私が劇を主宰することはめったにありませんが、私が今夜ここに来たのは、皆さんがシュリー シャイラム〔カルヌール県にあるマッリカールジュナ寺院を中心とする巡礼地。マッリカールジュナはシヴァ神の別名で白いジャスミンの意〕の話と、神によってその寺院に引き寄せられた偉大な信者の話を上演することになっており、さらに、その戯曲の作者が長年の帰依者であるからです。

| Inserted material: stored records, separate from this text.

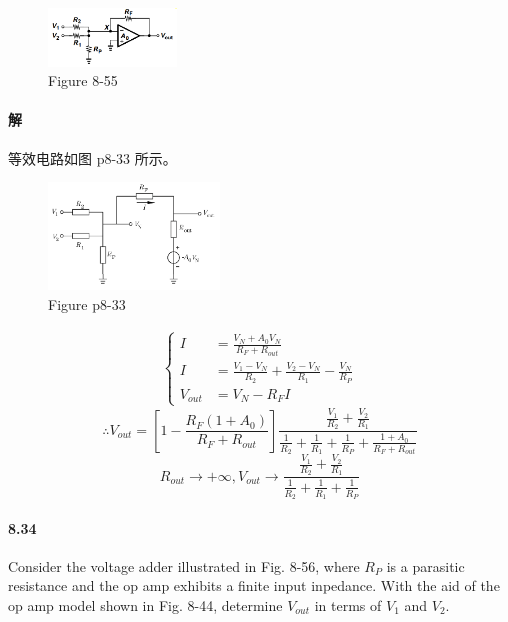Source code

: \documentclass[hyperref, UTF8]{ctexart}
\newcommand{\under}[1]{\frac{1}{#1}}
\begin{document}
    \begin{figure}[!htb]
        \centering
        \includegraphics[width=0.305\textwidth]{p8-55.png}
        \caption*{Figure 8-55}
    \end{figure}
        
\paragraph{解}
    等效电路如图 p8-33 所示。

    \begin{figure}[!htb]
        \centering
        \includegraphics[width=0.405\textwidth]{p8-33-sol.png}
        \caption*{Figure p8-33}
    \end{figure}
        
    \begin{gather*}\left\{\begin{aligned}
        I & = \frac{V_N + A_0 V_N}{R_F + R_{out}} \\
        I & = \frac{V_1 - V_N}{R_2} + \frac{V_2-V_N}{R_1} - \frac{V_N}{R_P} \\
        V_{out} & = V_N - R_F I
    \end{aligned}\right.\end{gather*}
    $$\therefore V_{out} = \left[1-\frac{R_F(1+A_0)}{R_F+R_{out}}\right]\frac{\frac{V_1}{R_2} + \frac{V_2}{R_1}}{\under{R_2} + \under{R_1} + \under{R_P} + \frac{1+A_0}{R_F + R_{out}}}$$
    $$R_{out} \rightarrow +\infty, V_{out} \rightarrow \frac{\frac{V_1}{R_2} + \frac{V_2}{R_1}}{\under{R_2} + \under{R_1} + \under{R_P}}$$

\paragraph{8.34} \label{8.34}
    Consider the voltage adder illustrated in Fig. 8-56, where $R_P$ is a parasitic resistance and the op amp exhibits a finite input inpedance. With the aid of the op amp model shown in Fig. 8-44, determine $V_{out}$ in terms of $V_1$ and $V_2$.
\end{document}
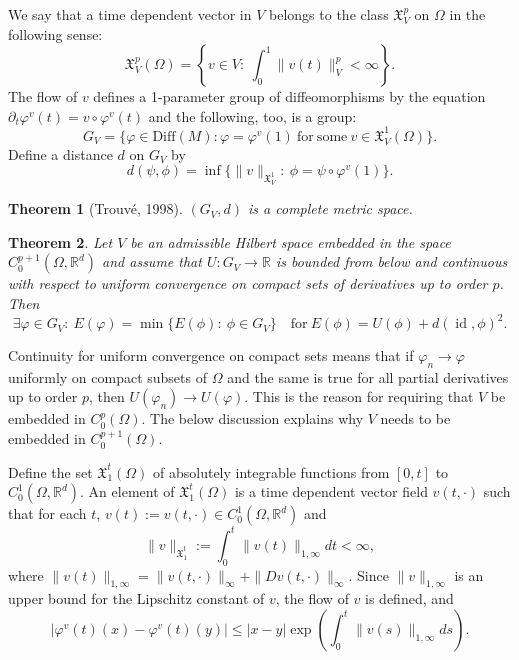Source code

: \documentclass[a5paper,11pt,twoside]{article}
\theoremstyle{plain}
\newtheorem{teo}{Theorem}[section]
\newcommand{\R}{\ensuremath{\mathbb{R}}}
\newcommand{\X}{\ensuremath{\mathfrak{X}}}
\newcommand{\Diff}{\ensuremath{\mathrm{Diff}}}
\newcommand{\id}{\operatorname{id}}
\theoremstyle{definition}
\begin{document}
We say that a time dependent vector in $V$ belongs to the class $\X_V^p$ on $\Omega$ in the following sense:
\[
\X_V^p(\Omega)=\left\{v\in V:\ \int_0^1\|v(t)\|_V^p<\infty\right\}.
\]
The flow of $v$ defines a 1-parameter group of diffeomorphisms by the equation $\partial_t\varphi^v(t)=v\circ\varphi^v(t)$ and the following, too, is a group:
\[
G_V=\{\varphi\in \Diff(M): \varphi=\varphi^v(1)\ \mathrm{for\ some\ } v\in\X_V^1(\Omega)\}.
\]
Define a distance $d$ on $G_V$ by
\[
d(\psi,\phi)=\inf\{\|v\|_{\X_V^1}:\ \phi=\psi\circ\varphi^v(1)\}.
\]

\begin{teo}[Trouvé, 1998]
$(G_V,d)$ is a complete metric space.
\end{teo}



\begin{teo}
Let $V$ be an admissible Hilbert space embedded in the space $C_0^{p+1}(\Omega,\R^d)$ and assume that $U:G_V\to\R$ is bounded from below and continuous with respect to uniform convergence on compact sets of derivatives up to order $p$. Then
\[
\exists \varphi\in G_V:\ E(\varphi)=\min\{E(\phi):\ \phi\in G_V\}\quad \mathrm{for\ } E(\phi)=U(\phi)+d(\id,\phi)^2.
\]
\end{teo}

Continuity for uniform convergence on compact sets means that if $\varphi_n\to\varphi$ uniformly on compact subsets of $\Omega$ and the same is true for all partial derivatives up to order $p$, then $U(\varphi_n)\to U(\varphi)$. This is the reason for requiring that $V$ be embedded in $C_0^p(\Omega)$. 
The below discussion explains why $V$ needs to be embedded in $C^{p+1}_0(\Omega)$.


Define the set $\X_1^t(\Omega)$ of absolutely integrable functions from $[0,t]$ to $C_0^1(\Omega,\R^d)$. An element of $\X_1^t(\Omega)$ is a time dependent vector field $v(t,\cdot)$ such that for each $t$, $v(t):=v(t,\cdot)\in C_0^1(\Omega,\R^d)$ and
\[
\|v\|_{\X_1^t}:=\int_0^t\|v(t)\|_{1,\infty}dt<\infty,
\]
where $\|v(t)\|_{1,\infty}=\|v(t,\cdot)\|_\infty+\|Dv(t,\cdot)\|_\infty$. Since $\|v\|_{1,\infty}$ is an upper bound for the Lipschitz constant of $v$, the flow of $v$ is defined, and
%
\begin{equation}
|\varphi^v(t)(x)-\varphi^v(t)(y)|\leq |x-y|\exp\left(\int_0^t\|v(s)\|_{1,\infty}ds\right).
\end{equation}
\end{document}
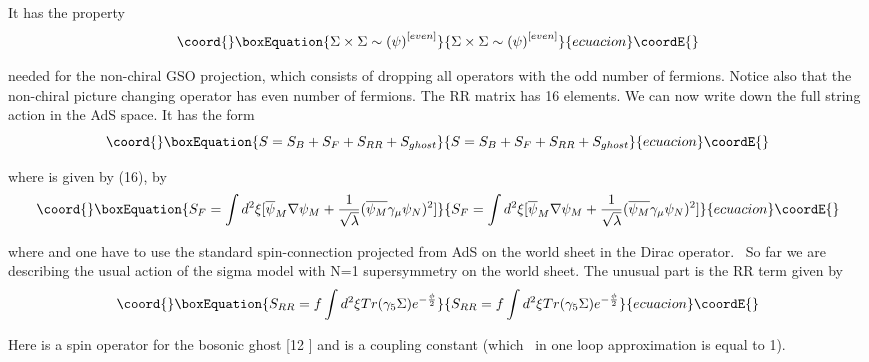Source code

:\documentclass[a4paper,12pt]{article}
\begin{document}
It has the property 
\begin{equation}\coord{}\boxEquation{
\Sigma \times \Sigma \sim \left( \psi \right) ^{[even]}
}{
\Sigma \times \Sigma \sim \left( \psi \right) ^{[even]}
}{ecuacion}\coordE{}\end{equation}

needed for the non-chiral GSO projection, which consists of dropping all
operators with the odd number of fermions. Notice also that the non-chiral
picture changing operator has even number of fermions. The RR matrix \myHighlight{$\Sigma 
$}\coordHE{} has 16 elements. We can now write down the full string action in the AdS\coordHE{} space. It has the form 
\begin{equation}\coord{}\boxEquation{
S=S_{B}+S_{F}+S_{RR}+S_{ghost}
}{
S=S_{B}+S_{F}+S_{RR}+S_{ghost}
}{ecuacion}\coordE{}\end{equation}

where \coordHE{} is given by (16), \coordHE{} by 
\begin{equation}\coord{}\boxEquation{
S_{F}=\int d^{2}\xi \lbrack \overline{\psi }_{M}\nabla \psi _{M}+\frac{1}{
\sqrt{\lambda }}(\overline{\psi _{M}}\gamma _{\mu }\psi _{N})^{2}]
}{
S_{F}=\int d^{2}\xi \lbrack \overline{\psi }_{M}\nabla \psi _{M}+\frac{1}{
\sqrt{\lambda }}(\overline{\psi _{M}}\gamma _{\mu }\psi _{N})^{2}]
}{ecuacion}\coordE{}\end{equation}

where \coordHE{}and one have to use the standard spin-connection projected
from AdS on the world sheet in the Dirac operator. \ So far we are
describing the usual action of the sigma model with N=1 supersymmetry on the
world sheet. The unusual part is the RR term given by 
\begin{equation}\coord{}\boxEquation{
S_{RR}=f\int d^{2}\xi Tr(\gamma _{5}\Sigma )e^{-\frac{\phi }{2}}
}{
S_{RR}=f\int d^{2}\xi Tr(\gamma _{5}\Sigma )e^{-\frac{\phi }{2}}
}{ecuacion}\coordE{}\end{equation}

Here \coordHE{} is a spin operator for the bosonic ghost [12 ]
and \coordHE{} is a coupling constant (which \ in one loop approximation is equal
to 1).
\end{document}
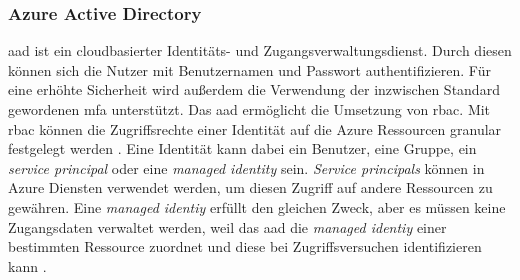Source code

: \subsubsection{Azure Active Directory} \label{subsec:grundlagen:azure:sicherheitUndDatenschutz:aad}
\ac{aad} ist ein cloudbasierter Identitäts- und Zugangsverwaltungsdienst. Durch diesen können sich die Nutzer mit Benutzernamen und Passwort authentifizieren. Für eine erhöhte Sicherheit wird außerdem die Verwendung der inzwischen Standard gewordenen \ac{mfa} unterstützt. Das \ac{aad} ermöglicht die Umsetzung von \ac{rbac}. Mit \ac{rbac} können die Zugriffsrechte einer Identität auf die Azure Ressourcen granular festgelegt werden \cite{stefanovic_azure_2021}. Eine Identität kann dabei ein Benutzer, eine Gruppe, ein \textit{service principal} oder eine \textit{managed identity} sein. \textit{Service principals} können in Azure Diensten verwendet werden, um diesen Zugriff auf andere Ressourcen zu gewähren. Eine \textit{managed identiy} erfüllt den gleichen Zweck, aber es müssen keine Zugangsdaten verwaltet werden, weil das \ac{aad} die \textit{managed identiy} einer bestimmten Ressource zuordnet und diese bei Zugriffsversuchen identifizieren kann \cite{copeland_security_2021}.

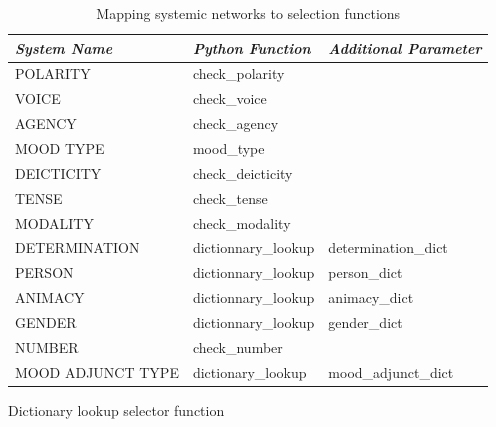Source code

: \begin{table}[!ht]
    \centering
    \begin{tabulary}{\textwidth}{|L|L|L|}
        \hline
        \textit{System Name} & \textit{Python Function}   & \textit{Additional Parameter} \\ \hline
        POLARITY             & check\_polarity     &                               \\ \hline
        VOICE                & check\_voice        &                               \\ \hline
        AGENCY               & check\_agency       &                               \\ \hline
        MOOD TYPE            & mood\_type          &                               \\ \hline
        DEICTICITY           & check\_deicticity   &                               \\ \hline
        TENSE                & check\_tense        &                               \\ \hline
        MODALITY             & check\_modality     &                               \\ \hline
        DETERMINATION        & dictionnary\_lookup & determination\_dict           \\ \hline
        PERSON               & dictionnary\_lookup & person\_dict                  \\ \hline
        ANIMACY              & dictionnary\_lookup & animacy\_dict                 \\ \hline
        GENDER               & dictionnary\_lookup & gender\_dict                  \\ \hline
        NUMBER               & check\_number       &                               \\ \hline
        MOOD ADJUNCT TYPE    & dictionary\_lookup & mood\_adjunct\_dict           \\ \hline
    \end{tabulary}
    \caption{Mapping systemic networks to selection functions}
    \label{tab:system-to-function-mapping}
\end{table}


\begin{algorithm}[!ht]
    \Input {\cg, \dg}
    \caption{Dictionary lookup selector function}
    \label{alg:dictionary-loockup}
\end{algorithm}

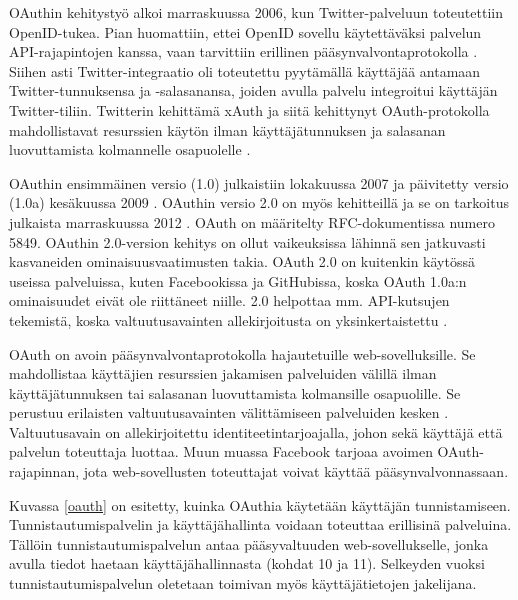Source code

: OAuthin kehitystyö alkoi marraskuussa 2006, kun Twitter-pal\-ve\-luun toteutettiin \mbox{OpenID-tukea}. Pian huomattiin, ettei OpenID sovellu käytettäväksi palvelun API-ra\-ja\-pin\-to\-jen kanssa, vaan tarvittiin erillinen pääsynvalvontaprotokolla \cite{oauth_primer}. Siihen asti Twitter-integraatio oli toteutettu pyytämällä käyttäjää antamaan Twitter-tun\-nuk\-sen\-sa ja -salasanansa, joiden avulla palvelu integroitui käyttäjän Twitter-tiliin. Twitterin kehittämä xAuth ja siitä kehittynyt OAuth-protokolla mahdollistavat resurssien käytön ilman käyttäjätunnuksen ja salasanan luovuttamista kolmannelle osapuolelle \cite{oauth2_0}.

OAuthin ensimmäinen versio (1.0) julkaistiin lokakuussa 2007 ja päivitetty versio (1.0a) kesäkuussa 2009 \cite{oauth2_0}. OAuthin versio 2.0 on myös kehitteillä ja se on tarkoitus julkaista marraskuussa 2012 \cite{oauth2_0}. OAuth on määritelty RFC-dokumentissa numero 5849. OAuthin 2.0-version kehitys on ollut vaikeuksissa lähinnä sen jatkuvasti kasvaneiden ominaisuusvaatimusten takia. OAuth 2.0 on kuitenkin käytössä useissa palveluissa, kuten Facebookissa ja GitHubissa, koska OAuth 1.0a:n ominaisuudet eivät ole riittäneet niille. 2.0 helpottaa mm. API-kutsujen tekemistä, koska valtuutusavainten allekirjoitusta on yksinkertaistettu \cite{oauth2_0}.

OAuth on avoin pääsynvalvontaprotokolla hajautetuille web-sovelluksille. Se mahdollistaa käyttäjien resurssien jakamisen palveluiden välillä ilman käyttäjätunnuksen tai salasanan luovuttamista kolmansille osapuolille. Se perustuu erilaisten valtuutusavainten välittämiseen palveluiden kesken \cite{oauth2_0}. Valtuutusavain on allekirjoitettu identiteetintarjoajalla, johon sekä käyttäjä että palvelun toteuttaja luottaa. Muun muassa Facebook tarjoaa avoimen OAuth-rajapinnan, jota web-sovellusten toteuttajat voivat käyttää pääsynvalvonnassaan.

Kuvassa \ref{oauth} on esitetty, kuinka OAuthia käytetään käyttäjän tunnistamiseen. Tunnistautumispalvelin ja käyttäjähallinta voidaan toteuttaa erillisinä palveluina. Tällöin tunnistautumispalvelun antaa pääsyvaltuuden web-sovellukselle, jonka avulla tiedot haetaan käyttäjähallinnasta (kohdat 10 ja 11). Selkeyden vuoksi tunnistautumispalvelun oletetaan toimivan myös käyttäjätietojen jakelijana.

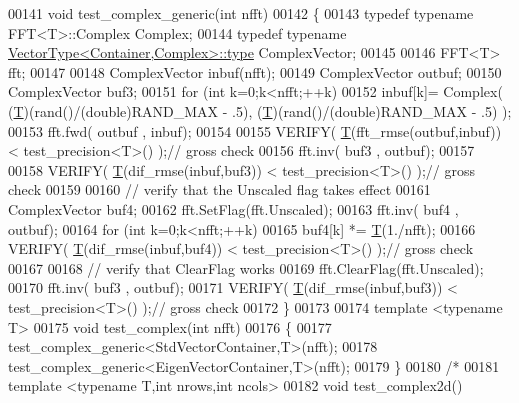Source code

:\begin{DoxyCode}
00141 \textcolor{keywordtype}{void} test\_complex\_generic(\textcolor{keywordtype}{int} nfft)
00142 \{
00143     \textcolor{keyword}{typedef} \textcolor{keyword}{typename} FFT<T>::Complex Complex;
00144     \textcolor{keyword}{typedef} \textcolor{keyword}{typename} \hyperlink{struct_vector_type}{VectorType<Container,Complex>::type} ComplexVector;
00145 
00146     FFT<T> fft;
00147 
00148     ComplexVector inbuf(nfft);
00149     ComplexVector outbuf;
00150     ComplexVector buf3;
00151     \textcolor{keywordflow}{for} (\textcolor{keywordtype}{int} k=0;k<nfft;++k)
00152         inbuf[k]= Complex( (\hyperlink{group___sparse_core___module_class_eigen_1_1_triplet}{T})(rand()/(\textcolor{keywordtype}{double})RAND\_MAX - .5), (\hyperlink{group___sparse_core___module_class_eigen_1_1_triplet}{T})(rand()/(\textcolor{keywordtype}{double})RAND\_MAX - .5) );
00153     fft.fwd( outbuf , inbuf);
00154 
00155     VERIFY( \hyperlink{group___sparse_core___module_class_eigen_1_1_triplet}{T}(fft\_rmse(outbuf,inbuf)) < test\_precision<T>()  );\textcolor{comment}{// gross check}
00156     fft.inv( buf3 , outbuf);
00157 
00158     VERIFY( \hyperlink{group___sparse_core___module_class_eigen_1_1_triplet}{T}(dif\_rmse(inbuf,buf3)) < test\_precision<T>()  );\textcolor{comment}{// gross check}
00159 
00160     \textcolor{comment}{// verify that the Unscaled flag takes effect}
00161     ComplexVector buf4;
00162     fft.SetFlag(fft.Unscaled);
00163     fft.inv( buf4 , outbuf);
00164     \textcolor{keywordflow}{for} (\textcolor{keywordtype}{int} k=0;k<nfft;++k)
00165         buf4[k] *= \hyperlink{group___sparse_core___module_class_eigen_1_1_triplet}{T}(1./nfft);
00166     VERIFY( \hyperlink{group___sparse_core___module_class_eigen_1_1_triplet}{T}(dif\_rmse(inbuf,buf4)) < test\_precision<T>()  );\textcolor{comment}{// gross check}
00167 
00168     \textcolor{comment}{// verify that ClearFlag works}
00169     fft.ClearFlag(fft.Unscaled);
00170     fft.inv( buf3 , outbuf);
00171     VERIFY( \hyperlink{group___sparse_core___module_class_eigen_1_1_triplet}{T}(dif\_rmse(inbuf,buf3)) < test\_precision<T>()  );\textcolor{comment}{// gross check}
00172 \}
00173 
00174 \textcolor{keyword}{template} <\textcolor{keyword}{typename} T>
00175 \textcolor{keywordtype}{void} test\_complex(\textcolor{keywordtype}{int} nfft)
00176 \{
00177   test\_complex\_generic<StdVectorContainer,T>(nfft);
00178   test\_complex\_generic<EigenVectorContainer,T>(nfft);
00179 \}
00180 \textcolor{comment}{/*}
00181 \textcolor{comment}{template <typename T,int nrows,int ncols>}
00182 \textcolor{comment}{void test\_complex2d()}

\end{DoxyCode}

厳密には劇とは何でしょうか? 劇は夢の中の夢です。劇は、あなたが目覚めているときにあなたの目の前で展開するもう一つの夢です。劇は、人生と呼ばれる夢に、光、喜び、勇気、信仰、希望、意味を注ごうとします。生来、人は人生の意味を見出すためのあらゆる方法を探し求めなければなりません。なぜなら、それを知らなければ、人は道に迷い、生から生へとさまよい、次から次へと打撃を受け、それら一切の体験をして良かったなどということは、めったにないからです。

人への奉仕は神への奉仕

人はまず、自分は体や物、そして、五感で体験する世界を実在のものだと思うよう幻惑させられているということを知らなければなりません。それから、本当の基盤を知ろうとしなければなりません。人は何か別のものがその基盤であると取り違えています。これらの幻惑〔マーヤー〕は根強いものであり、人の目を覆い、人を間違った道に置きます。劇は、人が誤った価値観によって幻惑されているということ、虚しいものを追いかけて真実を放置しているということを、人に示すことを目的としていなければなりません。劇は、人に虚しい追求から退かせることができるほどに強い信仰心を植え付け、自分の大きな錯覚に気づくという栄光を獲得させるべきです。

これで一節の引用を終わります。